How to calculate a counterfactual

3 minute read

This reference guide demonstrates how to calculate a counterfactual for geographic lift testing and some considerations and future developments thereof

Background

In geographic lift testing, a counterfactual refers to a hypothetical scenario used as a comparison to measure the impact of a particular intervention, campaign, or change. Specifically, it is the situation that would have occurred if the intervention had not been implemented. The counterfactual provides a baseline against which the actual outcomes can be compared to determine the effect of the intervention.

In the context of geographic lift testing, this often involves comparing the performance of a treated area (where the intervention took place) to a control area (where the intervention did not take place). The control area should be similar to the treated area in key aspects to ensure that any differences in outcomes can be attributed to the intervention rather than other factors.

For example, if a company launches a marketing campaign in one region (treated area), the counterfactual would be the expected outcomes in that region if the campaign had not been launched. By comparing the actual outcomes in the treated region to the expected outcomes in the counterfactual (control region), the company can estimate the lift or impact of the campaign.
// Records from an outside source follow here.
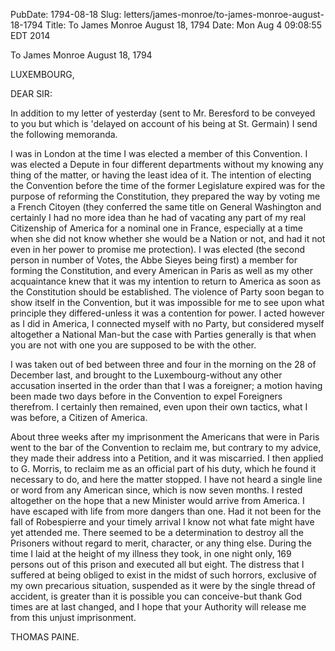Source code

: PubDate: 1794-08-18
Slug: letters/james-monroe/to-james-monroe-august-18-1794
Title: To James Monroe  August 18, 1794
Date: Mon Aug  4 09:08:55 EDT 2014

   To James Monroe  August 18, 1794

   LUXEMBOURG,

   DEAR SIR:

   In addition to my letter of yesterday (sent to Mr. Beresford to be
   conveyed to you but which is 'delayed on account of his being at St.
   Germain) I send the following memoranda.

   I was in London at the time I was elected a member of this Convention. I
   was elected a Depute in four different departments without my knowing any
   thing of the matter, or having the least idea of it. The intention of
   electing the Convention before the time of the former Legislature expired
   was for the purpose of reforming the Constitution, they prepared the way
   by voting me a French Citoyen (they conferred the same title on General
   Washington and certainly I had no more idea than he had of vacating any
   part of my real Citizenship of America for a nominal one in France,
   especially at a time when she did not know whether she would be a Nation
   or not, and had it not even in her power to promise me protection). I was
   elected (the second person in number of Votes, the Abbe Sieyes being
   first) a member for forming the Constitution, and every American in Paris
   as well as my other acquaintance knew that it was my intention to return
   to America as soon as the Constitution should be established. The violence
   of Party soon began to show itself in the Convention, but it was
   impossible for me to see upon what principle they differed-unless it was a
   contention for power. I acted however as I did in America, I connected
   myself with no Party, but considered myself altogether a National Man-but
   the case with Parties generally is that when you are not with one you are
   supposed to be with the other.

   I was taken out of bed between three and four in the morning on the 28 of
   December last, and brought to the Luxembourg-without any other accusation
   inserted in the order than that I was a foreigner; a motion having been
   made two days before in the Convention to expel Foreigners therefrom. I
   certainly then remained, even upon their own tactics, what I was before, a
   Citizen of America.

   About three weeks after my imprisonment the Americans that were in Paris
   went to the bar of the Convention to reclaim me, but contrary to my
   advice, they made their address into a Petition, and it was miscarried. I
   then applied to G. Morris, to reclaim me as an official part of his duty,
   which he found it necessary to do, and here the matter stopped. I have not
   heard a single line or word from any American since, which is now seven
   months. I rested altogether on the hope that a new Minister would arrive
   from America. I have escaped with life from more dangers than one. Had it
   not been for the fall of Robespierre and your timely arrival I know not
   what fate might have yet attended me. There seemed to be a determination
   to destroy all the Prisoners without regard to merit, character, or any
   thing else. During the time I laid at the height of my illness they took,
   in one night only, 169 persons out of this prison and executed all but
   eight. The distress that I suffered at being obliged to exist in the midst
   of such horrors, exclusive of my own precarious situation, suspended as it
   were by the single thread of accident, is greater than it is possible you
   can conceive-but thank God times are at last changed, and I hope that your
   Authority will release me from this unjust imprisonment.

   THOMAS PAINE.


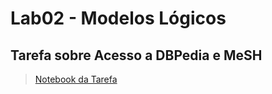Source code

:# Lab02 - Modelos Lógicos

## Tarefa sobre Acesso a DBPedia e MeSH

>
> [Notebook da Tarefa](notebooks/lab-logic-model-dbpedia.ipynb)

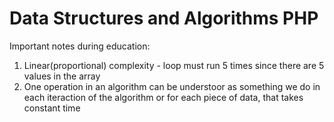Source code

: # Data Structures and Algorithms PHP

Important notes during education:

1. Linear(proportional) complexity - loop must run 5 times since there are 5 values in the array
2. One operation in an algorithm can be understoor as something we do in each iteraction of the
   algorithm or for each piece of data, that takes constant time
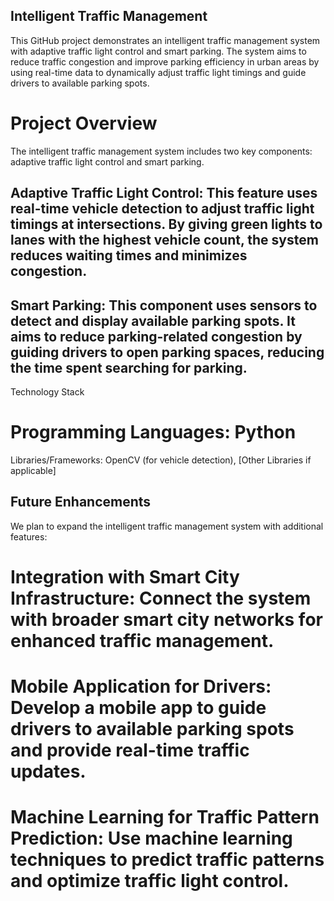 ## Intelligent Traffic Management
This GitHub project demonstrates an intelligent traffic management system with adaptive traffic light control and smart parking. The system aims to reduce traffic congestion and improve parking efficiency in urban areas by using real-time data to dynamically adjust traffic light timings and guide drivers to available parking spots.

# Project Overview
The intelligent traffic management system includes two key components: adaptive traffic light control and smart parking.

## Adaptive Traffic Light Control: This feature uses real-time vehicle detection to adjust traffic light timings at intersections. By giving green lights to lanes with the highest vehicle count, the system reduces waiting times and minimizes congestion.
## Smart Parking: This component uses sensors to detect and display available parking spots. It aims to reduce parking-related congestion by guiding drivers to open parking spaces, reducing the time spent searching for parking.
Technology Stack
# Programming Languages: Python
Libraries/Frameworks: OpenCV (for vehicle detection), [Other Libraries if applicable]

## Future Enhancements
We plan to expand the intelligent traffic management system with additional features:

# Integration with Smart City Infrastructure: Connect the system with broader smart city networks for enhanced traffic management.
# Mobile Application for Drivers: Develop a mobile app to guide drivers to available parking spots and provide real-time traffic updates.
# Machine Learning for Traffic Pattern Prediction: Use machine learning techniques to predict traffic patterns and optimize traffic light control.
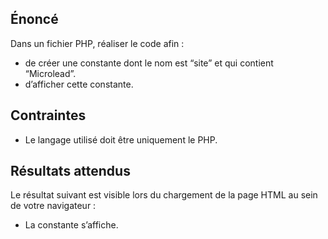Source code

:## Énoncé

Dans un fichier PHP, réaliser le code afin :

- de créer une constante dont le nom est “site” et qui contient “Microlead”.
- d’afficher cette constante.

## Contraintes

- Le langage utilisé doit être uniquement le PHP.

## Résultats attendus

Le résultat suivant est visible lors du chargement de la page HTML au sein de votre navigateur :

- La constante s’affiche.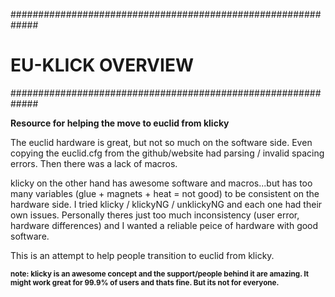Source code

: #############################################################
#                  EU-KLICK OVERVIEW                        #
#############################################################

<b> Resource for helping the move to euclid from klicky</b> 


The euclid hardware is great, but not so much on the software side. Even copying the euclid.cfg from the github/website had parsing / invalid spacing errors. Then there was a lack of macros.

klicky on the other hand has awesome software and macros...but has too many variables (glue + magnets + heat = not good) to be consistent on the hardware side.
I tried klicky / klickyNG / unklickyNG and each one had their own issues. Personally theres just too much inconsistency (user error, hardware differences) and I wanted a reliable peice of hardware with good software.

This is an attempt to help people transition to euclid from klicky.


<sub> <b> note: klicky is an awesome concept and the support/people behind it are amazing. It might work great for 99.9% of users and thats fine. But its not for everyone.
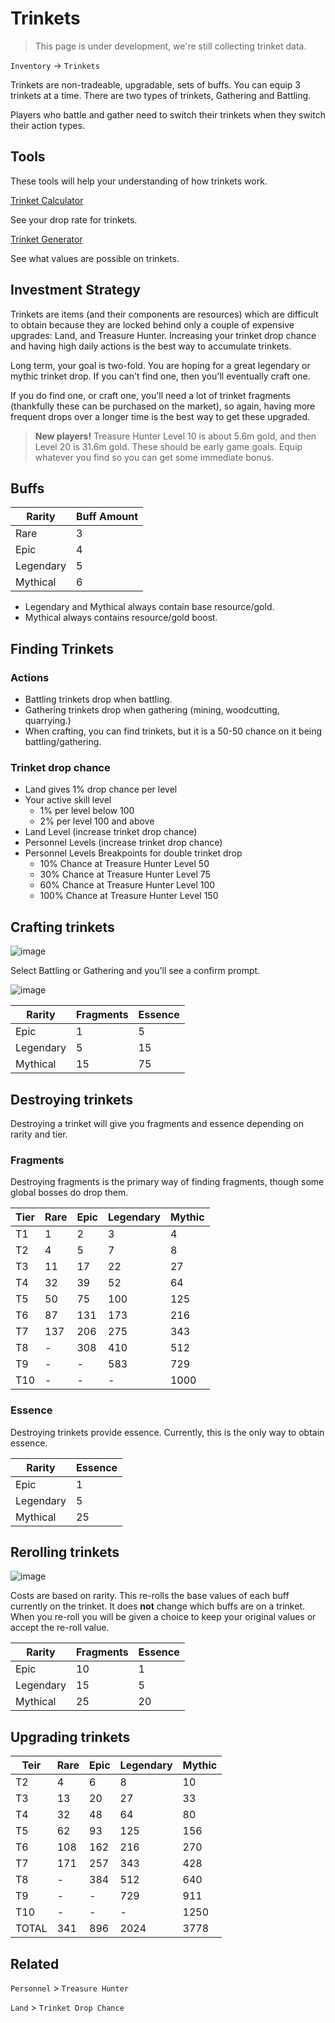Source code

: # Trinkets

> This page is under development, we're still collecting trinket data.

`Inventory` &rarr; `Trinkets`

Trinkets are non-tradeable, upgradable, sets of buffs. You can equip 3 trinkets at a time. There are two types of trinkets, Gathering and Battling.

Players who battle and gather need to switch their trinkets when they switch their action types.


## Tools

These tools will help your understanding of how trinkets work.

[Trinket Calculator](https://slyboots.studio/iqrpg-trinket-calculator/)

See your drop rate for trinkets.

[Trinket Generator](https://slyboots.studio/iqrpg-trinket-generator/)

See what values are possible on trinkets.

## Investment Strategy

Trinkets are items (and their components are resources) which are difficult to obtain because they are locked behind only a couple of expensive upgrades: Land, and Treasure Hunter. Increasing your trinket drop chance and having high daily actions is the best way to accumulate trinkets.

Long term, your goal is two-fold. You are hoping for a great legendary or mythic trinket drop. If you can't find one, then you'll eventually craft one.

If you do find one, or craft one, you'll need a lot of trinket fragments (thankfully these can be purchased on the market), so again, having more frequent drops over a longer time is the best way to get these upgraded.

> **New players!** Treasure Hunter Level 10 is about 5.6m gold, and then Level 20 is 31.6m gold. These should be early game goals. Equip whatever you find so you can get some immediate bonus.

## Buffs

| Rarity | Buff Amount |
| ---- | ---- |
| Rare | 3 |
| Epic | 4 |
| Legendary | 5 |
| Mythical | 6 |

* Legendary and Mythical always contain base resource/gold.
* Mythical always contains resource/gold boost.

## Finding Trinkets

### Actions

* Battling trinkets drop when battling.
* Gathering trinkets drop when gathering (mining, woodcutting, quarrying.)
* When crafting, you can find trinkets, but it is a 50-50 chance on it being battling/gathering.

### Trinket drop chance

* Land gives 1% drop chance per level
* Your active skill level
  * 1% per level below 100
  * 2% per level 100 and above
* Land Level (increase trinket drop chance)
* Personnel Levels (increase trinket drop chance)
* Personnel Levels Breakpoints for double trinket drop
  * 10% Chance at Treasure Hunter Level 50
  * 30% Chance at Treasure Hunter Level 75
  * 60% Chance at Treasure Hunter Level 100
  * 100% Chance at Treasure Hunter Level 150
  
## Crafting trinkets

![image](https://user-images.githubusercontent.com/267296/151325285-14ef351d-3895-4756-b844-e21df36c162f.png)

Select Battling or Gathering and you'll see a confirm prompt.

![image](https://user-images.githubusercontent.com/267296/151325461-56191763-61db-45a3-9315-21753f4b6695.png)


| Rarity | Fragments | Essence |
| ---- | ---- | ---- |
| Epic | 1 | 5 |
| Legendary | 5 | 15 |
| Mythical | 15 | 75 |


## Destroying trinkets

Destroying a trinket will give you fragments and essence depending on rarity and tier.

### Fragments

Destroying fragments is the primary way of finding fragments, though some global bosses do drop them.

| Tier | Rare | Epic | Legendary | Mythic |
| ---- | ---- | ---- | --------- | ------ |
| T1 | 1 | 2 | 3 | 4 |
| T2 | 4 | 5 | 7 | 8 |
| T3 | 11 | 17 | 22 | 27
| T4 | 32 | 39 | 52 | 64
| T5 | 50 | 75 | 100 | 125
| T6 | 87 | 131 | 173 | 216
| T7 | 137 | 206 | 275 | 343
| T8 |  - | 308 | 410 | 512
| T9 |  - | - | 583 | 729
| T10 | - | - | - | 1000

### Essence

Destroying trinkets provide essence. Currently, this is the only way to obtain essence.

| Rarity | Essence |
| ---- | ---- |
| Epic | 1 |
| Legendary | 5 |
| Mythical | 25 |

## Rerolling trinkets

![image](https://user-images.githubusercontent.com/267296/151330743-4e439de8-453b-47cf-8ad0-96c90e5e3830.png)

Costs are based on rarity. This re-rolls the base values of each buff currently on the trinket. It does **not** change which buffs are on a trinket. When you re-roll you will be given a choice to keep your original values or accept the re-roll value.

| Rarity | Fragments | Essence |
| ---- | ---- | --- |
| Epic | 10 | 1 |
| Legendary | 15 | 5 |
| Mythical | 25 | 20 |

## Upgrading trinkets

| Teir | Rare | Epic | Legendary | Mythic |
| ---- | ---- | ---- | --------- | ------ |
| T2 | 4 | 6 | 8 | 10 |
| T3 | 13 | 20 | 27 | 33
| T4 | 32 | 48 | 64 | 80
| T5 | 62 | 93 | 125 | 156
| T6 | 108 | 162 | 216 | 270
| T7 | 171 | 257 | 343 | 428
| T8 |  - | 384 | 512 | 640
| T9 |  - | - | 729 | 911
| T10 | - | - | - | 1250
| TOTAL | 341 | 896 | 2024 | 3778



## Related

`Personnel` > `Treasure Hunter`

`Land` > `Trinket Drop Chance`
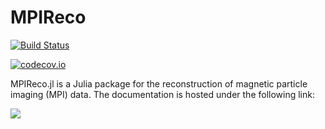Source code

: # MPIReco

[![Build Status](https://travis-ci.org/MagneticParticleImaging/MPIReco.jl.svg?branch=master)](https://travis-ci.org/MagneticParticleImaging/MPIReco.jl)

[![codecov.io](http://codecov.io/github/MagneticParticleImaging/MPIReco.jl/coverage.svg?branch=master)](http://codecov.io/github/MagneticParticleImaging/MPIReco.jl?branch=master)

MPIReco.jl is a Julia package for the reconstruction of magnetic particle imaging (MPI) data. The documentation is hosted under the following link:

[![](https://img.shields.io/badge/docs-latest-blue.svg)](https://magneticparticleimaging.github.io/MPIReco.jl/dev)

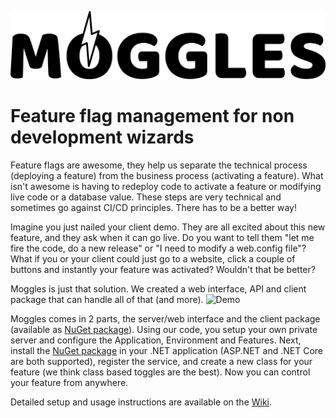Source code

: ![Logo](https://raw.githubusercontent.com/NSIAppDev/Moggles/master/MogglesImages/Logo.png)
# Feature flag management for non development wizards

Feature flags are awesome, they help us separate the technical process (deploying a feature) from the business process (activating a feature).  What isn't awesome is having to redeploy code to activate a feature or modifying live code or a database value.  These steps are very technical and sometimes go against CI/CD principles.  There has to be a better way!

Imagine you just nailed your client demo. They are all excited about this new feature, and they ask when it can go live.  Do you want to tell them "let me fire the code, do a new release" or "I need to modify a web.config file"?  What if you or your client could just go to a website, click a couple of buttons and instantly your feature was activated? Wouldn't that be better?  

Moggles is just that solution.  We created a web interface, API and client package that can handle all of that (and more).
![Demo](https://raw.githubusercontent.com/NSIAppDev/Moggles/master/MogglesImages/MogglesDemo.GIF)

Moggles comes in 2 parts, the server/web interface and the client package (available as [NuGet package](https://www.nuget.org/packages/MogglesClient/)).  Using our code, you setup your own private server and configure the Application, Environment and Features.  Next, install the [NuGet package](https://www.nuget.org/packages/MogglesClient/) in your .NET application (ASP.NET and .NET Core are both supported), register the service, and create a new class for your feature (we think class based toggles are the best). Now you can control your feature from anywhere.

Detailed setup and usage instructions are available on the [Wiki](https://github.com/NSIAppDev/Moggles/wiki).
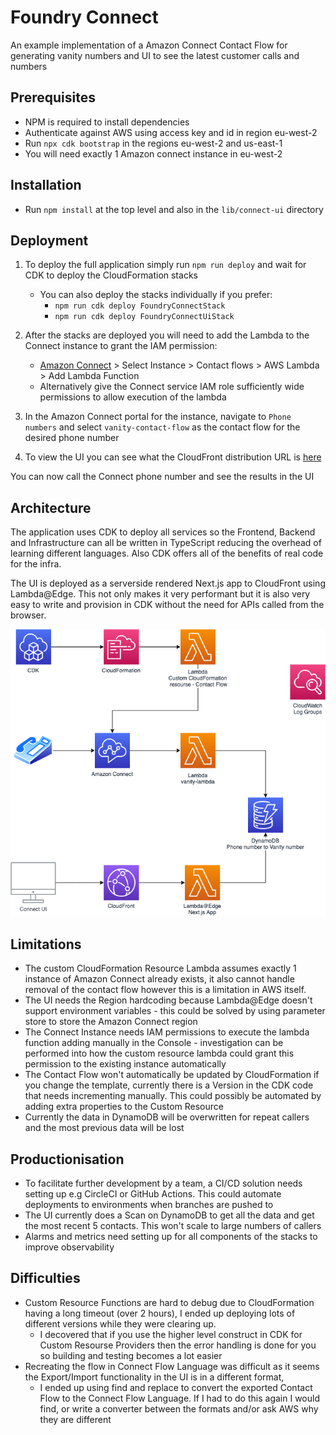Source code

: # Foundry Connect
An example implementation of a Amazon Connect Contact Flow for generating vanity numbers and UI to see the latest customer calls and numbers

## Prerequisites 
* NPM is required to install dependencies
* Authenticate against AWS using access key and id in region eu-west-2
* Run `npx cdk bootstrap` in the regions eu-west-2 and us-east-1
* You will need exactly 1 Amazon connect instance in eu-west-2

## Installation
* Run `npm install` at the top level and also in the `lib/connect-ui` directory

## Deployment
1. To deploy the full application simply run `npm run deploy` and wait for CDK to deploy the CloudFormation stacks
   * You can also deploy the stacks individually if you prefer: 
     * `npm run cdk deploy FoundryConnectStack`
     * `npm run cdk deploy FoundryConnectUiStack`
2. After the stacks are deployed you will need to add the Lambda to the Connect instance to grant the IAM permission:
   * [Amazon Connect](https://eu-west-2.console.aws.amazon.com/connect/v2/app/instances) > Select Instance > Contact flows > AWS Lambda > Add Lambda Function
   * Alternatively give the Connect service IAM role sufficiently wide permissions to allow execution of the lambda

3. In the Amazon Connect portal for the instance, navigate to `Phone numbers` and select `vanity-contact-flow` as the contact flow for the desired phone number
4. To view the UI you can see what the CloudFront distribution URL is [here](https://console.aws.amazon.com/cloudfront/v3/home)

You can now call the Connect phone number and see the results in the UI

## Architecture
The application uses CDK to deploy all services so the Frontend, Backend and Infrastructure can all be written in TypeScript reducing the overhead of learning different languages. Also CDK offers all of the benefits of real code for the infra.

The UI is deployed as a serverside rendered Next.js app to CloudFront using Lambda@Edge. This not only makes it very performant but it is also very easy to write and provision in CDK without the need for APIs called from the browser.

![Alt text](architecture.png "Architecturev")

## Limitations
* The custom CloudFormation Resource Lambda assumes exactly 1 instance of Amazon Connect already exists, it also cannot handle removal of the contact flow however this is a limitation in AWS itself.
* The UI needs the Region hardcoding because Lambda@Edge doesn't support environment variables - this could be solved by using parameter store to store the Amazon Connect region 
* The Connect Instance needs IAM permissions to execute the lambda function adding manually in the Console - investigation can be performed into how the custom resource lambda could grant this permission to the existing instance automatically
* The Contact Flow won't automatically be updated by CloudFormation if you change the template, currently there is a Version in the CDK code that needs incrementing manually. This could possibly be automated by adding extra properties to the Custom Resource
* Currently the data in DynamoDB will be overwritten for repeat callers and the most previous data will be lost

## Productionisation
* To facilitate further development by a team, a CI/CD solution needs setting up e.g CircleCI or GitHub Actions. This could automate deployments to environments when branches are pushed to
* The UI currently does a Scan on DynamoDB to get all the data and get the most recent 5 contacts. This won't scale to large numbers of callers
* Alarms and metrics need setting up for all components of the stacks to improve observability

## Difficulties
* Custom Resource Functions are hard to debug due to CloudFormation having a long timeout (over 2 hours), I ended up deploying lots of different versions while they were clearing up.
  * I decovered that if you use the higher level construct in CDK for Custom Resourse Providers then the error handling is done for you so building and testing becomes a lot easier
* Recreating the flow in Connect Flow Language was difficult as it seems the Export/Import functionality in the UI is in a different format, 
  * I ended up using find and replace to convert the exported Contact Flow to the Connect Flow Language. If I had to do this again I would find, or write a converter between the formats and/or ask AWS why they are different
When selecting a group of test and control markets, even in the best cases, it is unlikely that the control market size will perfectly match the size of the test markets. In this case we have to relatively scale-up the control markets to the same size as the test markets during the pre-test period

Take Care/Watch outs

Care should be taken when setting up pre-test periods. Ideally we want to select a long-enough period that the test & control markets can demonstrate that they are sufficiently similar. However, it is possible to fall into the trap of changing your pre-test period to one that gets the “best” results from the test. avoid this type of p-hacking behaviour

When combining markets or dimensions of data, we should pre-aggregate, and where necessary filter, data before commencing the analysis

Simple Case

In an example case below we have 2 markets (“Test” and “Control”) with marketing activity being introduced into the test market at the end of March. The control markets are a good match for the test markets, but are approzimately half the size. In order to calculate the counterfactual (and hence the lift) we need to take the following steps

calculate the pre-test average for both the test and control markets
create a counterfactual by multiplying the control market by the ratio of test/control market sizes during the pre-test period

Counterfactual Excel

The excel file to step through this calculation can be found here

With this information we can now calculate the difference between the test and counterfactual data series and measure the impact of marketing

R Code Example

To generate this same calculation in R, assuming that you have a data frame with Week, Test and Control as your inputs, the below code should process and calculate the counterfactual for you. The data to support this exercise can be found here

test.start.date=lubridate::dmy("25-Mar-2024")
test.mean=mean(raw.data$Test[raw.data$Week<test.start.date]) #1003.25
control.mean=mean(raw.data$Control[raw.data$Week<test.start.date]) #501.51

raw.data=raw.data%>%
  dplyr::mutate(Counterfactual=Control*test.mean/control.mean)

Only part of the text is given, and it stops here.